For the past 10 years or so, a popular phrase in the technology industry has been, "data is the new oil." The thinking behind that saying is that while oil powered much of the 20th-century economy, the collection, processing, and use of data in decision-making would power the economy of the 21st century.

Given the current massive shortage of semiconductors coming out of the pandemic pushing up prices for various goods, especially cars, it looks as though that term is turning out to be true.

Assuming accelerating data growth continues this decade and beyond, Applied Materials (AMAT -5.97%), the largest, most diverse semiconductor equipment company in the world, stands to benefit handsomely. Yet although the company just reported another strong quarter last week, miraculously, the stock still trades at a cheaper valuation than the overall market.

A semiconductor wafer emerges from a pile of gray minerals.

Image source: Getty Images.

Another quarter of booming growth

In the company's fiscal third quarter ending in June, Applied's revenue surged 41%, while earnings per share grew a whopping 79% and free cash flow doubled. Applied has the largest and broadest portfolio for semiconductor equipment in the industry, spanning etch, deposition, metrology, and even advanced packaging, along with a slew of value-add services. 

Currently, just about all of Applied's segments are firing on all cylinders, with each of its segments outperforming expectations, according to management. Though the semiconductor equipment industry is in a boom right now, Applied took market share last year on top of that, despite its already being the largest company in the space.

So why's it so cheap? 

Despite these eye-opening results, Applied Materials' stock still trades at a discount to the market, at 19.3 times this year's earnings estimates (its fiscal year ends in September). That's below the 31 P/E ratio of the S&P 500 and even lower than the 22 P/E forward ratio for the S&P based on next year's earnings estimates.

With a high-margin business and balance sheet with $6.1 billion in cash against just $5.5 billion in debt, Applied Materials is also repurchasing shares at what seems like a great price. Last quarter, the company bought back $1.5 billion in stock. If one annualizes that to $6 billion, that's good enough to retire 5.2% of the company's shares at current prices, on top of a 0.75% dividend, good for a total shareholder return of nearly 6%.

The reason investors may not be giving Applied Materials its due is due to the highly cyclical past of the semiconductor industry, which has traditionally caused rather large swings in equipment sales from year to year. 

A brain on top of a semiconductor chip on printed circuit board.

Applications like 5G and artificial intelligence are driving a semiconductor super-cycle. Image source: Getty Images.

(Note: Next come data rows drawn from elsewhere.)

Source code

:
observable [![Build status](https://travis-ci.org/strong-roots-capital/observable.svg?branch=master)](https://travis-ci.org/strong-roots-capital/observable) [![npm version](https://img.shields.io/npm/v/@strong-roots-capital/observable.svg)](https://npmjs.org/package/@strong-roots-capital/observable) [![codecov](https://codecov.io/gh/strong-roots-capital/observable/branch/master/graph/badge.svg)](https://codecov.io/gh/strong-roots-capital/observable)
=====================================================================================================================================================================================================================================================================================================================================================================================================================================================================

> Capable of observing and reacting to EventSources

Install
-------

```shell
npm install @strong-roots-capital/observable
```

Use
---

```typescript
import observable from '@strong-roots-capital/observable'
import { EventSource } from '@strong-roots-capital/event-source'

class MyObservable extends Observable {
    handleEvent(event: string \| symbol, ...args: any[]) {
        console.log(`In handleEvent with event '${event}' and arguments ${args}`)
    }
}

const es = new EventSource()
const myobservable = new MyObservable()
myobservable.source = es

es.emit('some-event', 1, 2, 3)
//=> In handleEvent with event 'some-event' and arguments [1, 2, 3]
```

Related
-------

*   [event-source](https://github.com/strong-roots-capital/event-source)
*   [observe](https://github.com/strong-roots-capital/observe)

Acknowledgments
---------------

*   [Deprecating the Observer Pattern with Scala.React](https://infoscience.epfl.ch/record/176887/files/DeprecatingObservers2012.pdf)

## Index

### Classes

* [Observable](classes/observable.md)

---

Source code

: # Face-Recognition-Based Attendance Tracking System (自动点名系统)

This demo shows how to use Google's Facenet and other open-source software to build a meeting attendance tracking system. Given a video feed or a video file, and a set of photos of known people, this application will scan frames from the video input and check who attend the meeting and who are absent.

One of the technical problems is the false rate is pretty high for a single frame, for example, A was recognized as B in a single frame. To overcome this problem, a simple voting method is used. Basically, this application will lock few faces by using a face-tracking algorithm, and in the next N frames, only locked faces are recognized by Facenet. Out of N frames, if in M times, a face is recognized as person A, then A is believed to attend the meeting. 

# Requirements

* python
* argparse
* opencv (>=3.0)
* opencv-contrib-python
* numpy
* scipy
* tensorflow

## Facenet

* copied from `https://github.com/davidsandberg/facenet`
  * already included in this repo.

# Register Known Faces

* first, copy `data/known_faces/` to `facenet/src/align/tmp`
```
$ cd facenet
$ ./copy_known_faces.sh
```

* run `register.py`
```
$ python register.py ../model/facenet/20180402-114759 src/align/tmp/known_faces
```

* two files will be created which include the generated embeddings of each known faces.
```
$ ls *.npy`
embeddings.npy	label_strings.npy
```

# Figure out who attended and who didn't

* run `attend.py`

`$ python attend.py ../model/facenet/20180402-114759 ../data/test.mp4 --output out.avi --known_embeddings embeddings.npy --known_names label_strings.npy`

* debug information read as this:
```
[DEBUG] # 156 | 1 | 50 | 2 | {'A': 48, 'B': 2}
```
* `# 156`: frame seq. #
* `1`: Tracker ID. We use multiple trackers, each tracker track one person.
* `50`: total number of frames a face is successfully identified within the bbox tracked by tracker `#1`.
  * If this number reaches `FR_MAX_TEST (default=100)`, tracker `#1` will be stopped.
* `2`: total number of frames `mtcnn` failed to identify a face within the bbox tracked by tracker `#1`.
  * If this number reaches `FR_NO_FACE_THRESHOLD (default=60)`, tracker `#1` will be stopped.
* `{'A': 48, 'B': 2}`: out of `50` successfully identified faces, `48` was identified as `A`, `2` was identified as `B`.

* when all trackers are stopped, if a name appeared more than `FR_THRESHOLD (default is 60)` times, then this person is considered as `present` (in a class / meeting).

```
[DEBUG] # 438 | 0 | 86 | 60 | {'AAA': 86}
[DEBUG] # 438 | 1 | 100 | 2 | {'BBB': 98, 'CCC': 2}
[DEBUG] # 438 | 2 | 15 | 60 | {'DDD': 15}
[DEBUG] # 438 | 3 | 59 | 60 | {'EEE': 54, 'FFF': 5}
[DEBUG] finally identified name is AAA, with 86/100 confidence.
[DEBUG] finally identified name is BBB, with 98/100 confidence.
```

Why Applied's future may not be as cyclical in its past

While it's always dangerous to say "this time is different," there are a number of reasons why semiconductor equipment sales should be more consistent into the 2020s, and why companies that produce them should also be more resilient.

First, given the increasing importance of semiconductors, as well as the difficulty and capital intensity of producing leading-edge chips, chip foundries have announced multi-year investment plans, to the tune of hundreds of billions of dollars. On the conference call with analysts, Applied's management disclosed a backlog of orders reaching nearly $10 billion -- an all-time record for the company.

At the same time, Applied Materials and its peers have also developed lots of value-add services to help customers get the most of out of their machines, while also developing recurring subscription services within that services segment, which currently makes up 21% of revenue. Chief Financial Officer Dan Durn talked at length about Applied's growing recurring revenue segment on the conference call:

Connecting the installed base to our AIx servers enables us to perform data-enabled services for our customers. Today, we have just over 4,300 connected tools, which is up over 30% from our 2020 baseline. We're also growing the number of secure remote connections, which allows us to connect our best experts to the installed base to perform remote analytics, diagnostics, and optimization from anywhere in the world. The number of remote-connected tools now exceeds 3,200, which is up over 36% from our 2020 baseline. Another key focus is transitioning our recurring revenue to subscriptions in the form of long-term service agreements. Today, we're generating 60% of our recurring revenue from subscriptions, and our goal is to reach around 70% by 2024. We also have a subscription renewal rate of around 90%. Another sign of customer value is the tenure of the agreements. Across the entire base of subscription agreements, we've increased the tenure from 1.9 years at the end of 2020 to 2.2 years today. In fact, of our subscriptions booked in Q3, 77% were multi-year agreements. We track all of these KPIs very closely. Finally, another key metric we disclose is AGS segment operating margin, which provides a good indicator of the value our services bring to customers. In Q3, it crossed 30% for the first time in 15 years.

Another point of good news on the services front is that Applied's machine sales are growing faster than overall company sales, with systems revenue up 53% last quarter. Applied earns services revenues based on the number of chambers in its installed base, so those surging equipment sales should lead to future recurring services revenues for the life of those machines it's selling today.

Given the long-term spending plans by customers and rising recurring services revenues, Applied's current financial strength could be more consistent in the future than the market is giving it credit for. If that's true, shares sure look cheap after its 13% pullback from recent highs.